━━━ Input records ━━━

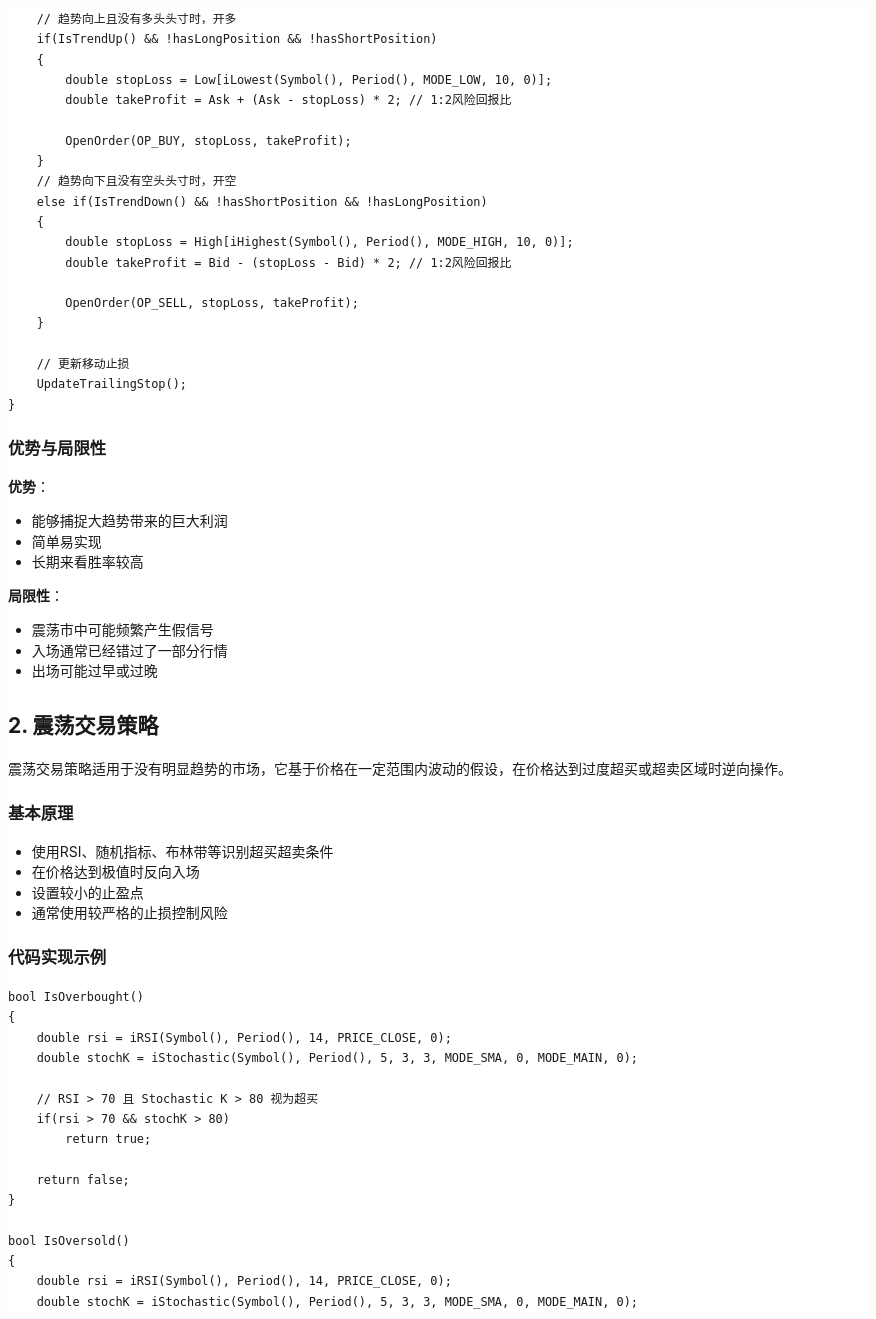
 ```mql4
    // 趋势向上且没有多头头寸时，开多
    if(IsTrendUp() && !hasLongPosition && !hasShortPosition)
    {
        double stopLoss = Low[iLowest(Symbol(), Period(), MODE_LOW, 10, 0)];
        double takeProfit = Ask + (Ask - stopLoss) * 2; // 1:2风险回报比
        
        OpenOrder(OP_BUY, stopLoss, takeProfit);
    }
    // 趋势向下且没有空头头寸时，开空
    else if(IsTrendDown() && !hasShortPosition && !hasLongPosition)
    {
        double stopLoss = High[iHighest(Symbol(), Period(), MODE_HIGH, 10, 0)];
        double takeProfit = Bid - (stopLoss - Bid) * 2; // 1:2风险回报比
        
        OpenOrder(OP_SELL, stopLoss, takeProfit);
    }
    
    // 更新移动止损
    UpdateTrailingStop();
}
```

### 优势与局限性

**优势**：
- 能够捕捉大趋势带来的巨大利润
- 简单易实现
- 长期来看胜率较高

**局限性**：
- 震荡市中可能频繁产生假信号
- 入场通常已经错过了一部分行情
- 出场可能过早或过晚

## 2. 震荡交易策略

震荡交易策略适用于没有明显趋势的市场，它基于价格在一定范围内波动的假设，在价格达到过度超买或超卖区域时逆向操作。

### 基本原理

- 使用RSI、随机指标、布林带等识别超买超卖条件
- 在价格达到极值时反向入场
- 设置较小的止盈点
- 通常使用较严格的止损控制风险

### 代码实现示例

```mql4
bool IsOverbought()
{
    double rsi = iRSI(Symbol(), Period(), 14, PRICE_CLOSE, 0);
    double stochK = iStochastic(Symbol(), Period(), 5, 3, 3, MODE_SMA, 0, MODE_MAIN, 0);
    
    // RSI > 70 且 Stochastic K > 80 视为超买
    if(rsi > 70 && stochK > 80)
        return true;
        
    return false;
}

bool IsOversold()
{
    double rsi = iRSI(Symbol(), Period(), 14, PRICE_CLOSE, 0);
    double stochK = iStochastic(Symbol(), Period(), 5, 3, 3, MODE_SMA, 0, MODE_MAIN, 0);
```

━━━

Exercise description => Pictures aside, reproduce every record exactly as it stands.

Your solution =>
 ```mql4
    // 趋势向上且没有多头头寸时，开多
    if(IsTrendUp() && !hasLongPosition && !hasShortPosition)
    {
        double stopLoss = Low[iLowest(Symbol(), Period(), MODE_LOW, 10, 0)];
        double takeProfit = Ask + (Ask - stopLoss) * 2; // 1:2风险回报比
        
        OpenOrder(OP_BUY, stopLoss, takeProfit);
    }
    // 趋势向下且没有空头头寸时，开空
    else if(IsTrendDown() && !hasShortPosition && !hasLongPosition)
    {
        double stopLoss = High[iHighest(Symbol(), Period(), MODE_HIGH, 10, 0)];
        double takeProfit = Bid - (stopLoss - Bid) * 2; // 1:2风险回报比
        
        OpenOrder(OP_SELL, stopLoss, takeProfit);
    }
    
    // 更新移动止损
    UpdateTrailingStop();
}
```

### 优势与局限性

**优势**：
- 能够捕捉大趋势带来的巨大利润
- 简单易实现
- 长期来看胜率较高

**局限性**：
- 震荡市中可能频繁产生假信号
- 入场通常已经错过了一部分行情
- 出场可能过早或过晚

## 2. 震荡交易策略

震荡交易策略适用于没有明显趋势的市场，它基于价格在一定范围内波动的假设，在价格达到过度超买或超卖区域时逆向操作。

### 基本原理

- 使用RSI、随机指标、布林带等识别超买超卖条件
- 在价格达到极值时反向入场
- 设置较小的止盈点
- 通常使用较严格的止损控制风险

### 代码实现示例

```mql4
bool IsOverbought()
{
    double rsi = iRSI(Symbol(), Period(), 14, PRICE_CLOSE, 0);
    double stochK = iStochastic(Symbol(), Period(), 5, 3, 3, MODE_SMA, 0, MODE_MAIN, 0);
    
    // RSI > 70 且 Stochastic K > 80 视为超买
    if(rsi > 70 && stochK > 80)
        return true;
        
    return false;
}

bool IsOversold()
{
    double rsi = iRSI(Symbol(), Period(), 14, PRICE_CLOSE, 0);
    double stochK = iStochastic(Symbol(), Period(), 5, 3, 3, MODE_SMA, 0, MODE_MAIN, 0);
```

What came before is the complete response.